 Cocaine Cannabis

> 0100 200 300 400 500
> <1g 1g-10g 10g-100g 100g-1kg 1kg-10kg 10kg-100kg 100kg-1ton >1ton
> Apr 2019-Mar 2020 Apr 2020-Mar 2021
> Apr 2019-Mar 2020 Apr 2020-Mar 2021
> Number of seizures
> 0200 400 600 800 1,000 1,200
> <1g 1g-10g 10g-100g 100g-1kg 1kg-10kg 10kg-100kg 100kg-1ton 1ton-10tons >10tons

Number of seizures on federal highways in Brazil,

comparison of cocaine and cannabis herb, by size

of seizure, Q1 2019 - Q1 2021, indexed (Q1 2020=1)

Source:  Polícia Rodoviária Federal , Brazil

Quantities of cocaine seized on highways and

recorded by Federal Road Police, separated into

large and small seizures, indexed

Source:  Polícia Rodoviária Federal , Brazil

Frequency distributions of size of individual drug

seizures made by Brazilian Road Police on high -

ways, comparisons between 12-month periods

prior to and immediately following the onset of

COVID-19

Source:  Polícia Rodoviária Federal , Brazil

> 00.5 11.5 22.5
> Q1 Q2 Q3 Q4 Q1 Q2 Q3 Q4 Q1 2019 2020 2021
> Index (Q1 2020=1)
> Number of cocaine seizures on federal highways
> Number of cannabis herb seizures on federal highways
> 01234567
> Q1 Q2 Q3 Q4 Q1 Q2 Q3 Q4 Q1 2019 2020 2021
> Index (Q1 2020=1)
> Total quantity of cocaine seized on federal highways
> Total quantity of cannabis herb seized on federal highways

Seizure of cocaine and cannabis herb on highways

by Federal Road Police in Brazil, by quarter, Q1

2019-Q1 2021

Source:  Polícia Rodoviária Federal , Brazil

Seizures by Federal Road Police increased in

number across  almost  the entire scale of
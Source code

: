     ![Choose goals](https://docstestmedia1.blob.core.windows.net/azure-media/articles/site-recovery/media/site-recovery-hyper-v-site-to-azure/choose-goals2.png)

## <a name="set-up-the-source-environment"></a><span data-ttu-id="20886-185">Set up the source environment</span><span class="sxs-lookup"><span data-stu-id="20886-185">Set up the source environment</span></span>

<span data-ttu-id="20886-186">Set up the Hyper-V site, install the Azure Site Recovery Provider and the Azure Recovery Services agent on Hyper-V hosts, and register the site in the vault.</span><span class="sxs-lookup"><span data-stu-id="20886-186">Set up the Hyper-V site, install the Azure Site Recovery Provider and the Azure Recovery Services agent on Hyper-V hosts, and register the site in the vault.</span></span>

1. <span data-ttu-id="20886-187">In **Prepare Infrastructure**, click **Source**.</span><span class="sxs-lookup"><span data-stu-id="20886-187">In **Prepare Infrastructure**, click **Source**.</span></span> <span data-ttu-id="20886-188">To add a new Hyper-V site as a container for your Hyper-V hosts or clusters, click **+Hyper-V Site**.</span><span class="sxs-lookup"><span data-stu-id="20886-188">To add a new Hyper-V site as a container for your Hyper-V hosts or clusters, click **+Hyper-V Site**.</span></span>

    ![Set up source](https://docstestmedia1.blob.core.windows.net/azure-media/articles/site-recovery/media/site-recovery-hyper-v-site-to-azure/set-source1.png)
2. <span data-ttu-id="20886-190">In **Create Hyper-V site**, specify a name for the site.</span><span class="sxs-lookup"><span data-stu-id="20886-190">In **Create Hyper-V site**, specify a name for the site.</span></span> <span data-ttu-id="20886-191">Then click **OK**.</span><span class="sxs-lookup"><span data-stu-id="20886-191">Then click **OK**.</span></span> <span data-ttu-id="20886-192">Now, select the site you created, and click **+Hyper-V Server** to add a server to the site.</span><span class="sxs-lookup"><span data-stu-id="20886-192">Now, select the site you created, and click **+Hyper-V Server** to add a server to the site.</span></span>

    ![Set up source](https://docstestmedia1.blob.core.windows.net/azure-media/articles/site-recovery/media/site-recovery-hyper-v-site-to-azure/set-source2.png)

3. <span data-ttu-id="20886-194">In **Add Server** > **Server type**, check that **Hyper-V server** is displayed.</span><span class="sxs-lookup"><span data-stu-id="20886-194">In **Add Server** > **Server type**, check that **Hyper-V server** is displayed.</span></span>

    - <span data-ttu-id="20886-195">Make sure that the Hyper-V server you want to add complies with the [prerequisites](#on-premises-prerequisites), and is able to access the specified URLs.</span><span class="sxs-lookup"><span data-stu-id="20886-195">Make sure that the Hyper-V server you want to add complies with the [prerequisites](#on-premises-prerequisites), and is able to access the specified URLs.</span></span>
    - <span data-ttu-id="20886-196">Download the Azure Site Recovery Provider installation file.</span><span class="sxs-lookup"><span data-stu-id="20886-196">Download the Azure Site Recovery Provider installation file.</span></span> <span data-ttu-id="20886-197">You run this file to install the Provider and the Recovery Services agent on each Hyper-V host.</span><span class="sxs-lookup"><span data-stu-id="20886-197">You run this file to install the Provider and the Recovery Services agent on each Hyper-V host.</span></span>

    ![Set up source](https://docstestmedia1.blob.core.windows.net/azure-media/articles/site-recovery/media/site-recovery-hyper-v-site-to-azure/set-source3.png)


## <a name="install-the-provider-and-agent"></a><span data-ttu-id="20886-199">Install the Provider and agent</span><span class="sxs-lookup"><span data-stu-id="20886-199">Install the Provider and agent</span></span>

☆ ☆ ☆ ☆

== Exercise prompt ==
Your answer must be the lines from the first line of the records through the line containing "800 1,000 1,200", copied exactly.

== Response to the task ==
 Cocaine Cannabis

> 0100 200 300 400 500
> <1g 1g-10g 10g-100g 100g-1kg 1kg-10kg 10kg-100kg 100kg-1ton >1ton
> Apr 2019-Mar 2020 Apr 2020-Mar 2021
> Apr 2019-Mar 2020 Apr 2020-Mar 2021
> Number of seizures
> 0200 400 600 800 1,000 1,200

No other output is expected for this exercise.